- ACTIVITY:
Check each line of the records below and collect those that include the word "International".

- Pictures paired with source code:
□ □ □ □ □ □ □

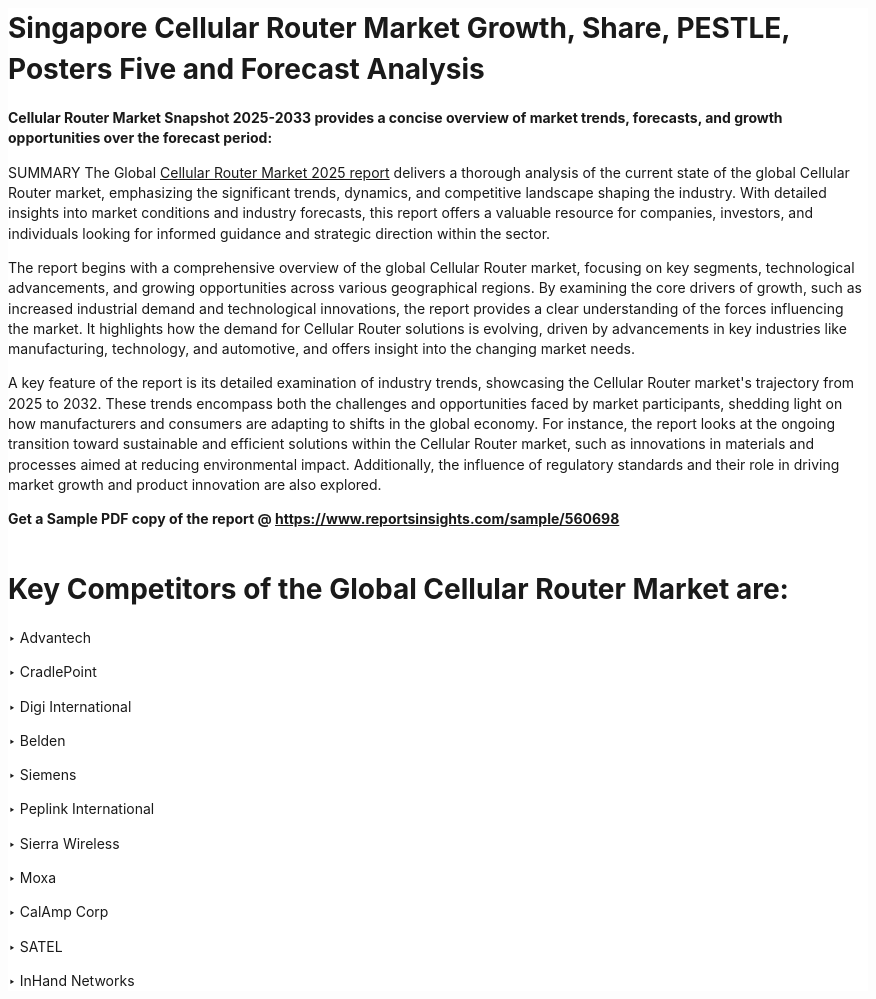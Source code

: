 # Singapore Cellular Router Market Growth, Share, PESTLE, Posters Five and Forecast Analysis

<strong>Cellular Router Market Snapshot 2025-2033 provides a concise overview of market trends, forecasts, and growth opportunities over the forecast period:</strong>

SUMMARY The Global <a href=https://www.reportsinsights.com/sample/560698>Cellular Router Market 2025 report</a> delivers a thorough analysis of the current state of the global Cellular Router market, emphasizing the significant trends, dynamics, and competitive landscape shaping the industry. With detailed insights into market conditions and industry forecasts, this report offers a valuable resource for companies, investors, and individuals looking for informed guidance and strategic direction within the sector.

The report begins with a comprehensive overview of the global Cellular Router market, focusing on key segments, technological advancements, and growing opportunities across various geographical regions. By examining the core drivers of growth, such as increased industrial demand and technological innovations, the report provides a clear understanding of the forces influencing the market. It highlights how the demand for Cellular Router solutions is evolving, driven by advancements in key industries like manufacturing, technology, and automotive, and offers insight into the changing market needs.

A key feature of the report is its detailed examination of industry trends, showcasing the Cellular Router market's trajectory from 2025 to 2032. These trends encompass both the challenges and opportunities faced by market participants, shedding light on how manufacturers and consumers are adapting to shifts in the global economy. For instance, the report looks at the ongoing transition toward sustainable and efficient solutions within the Cellular Router market, such as innovations in materials and processes aimed at reducing environmental impact. Additionally, the influence of regulatory standards and their role in driving market growth and product innovation are also explored.

<strong>Get a Sample PDF copy of the report @ <a href=https://www.reportsinsights.com/sample/560698>https://www.reportsinsights.com/sample/560698</a></strong>

# <strong>Key Competitors of the Global Cellular Router Market are:</strong>

‣ Advantech

‣ CradlePoint

‣ Digi International

‣ Belden

‣ Siemens

‣ Peplink International

‣ Sierra Wireless

‣ Moxa

‣ CalAmp Corp

‣ SATEL

‣ InHand Networks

□ □ □ □ □ □ □

- RESPONSE FOR THIS EXERCISE:
‣ Digi International
‣ Peplink International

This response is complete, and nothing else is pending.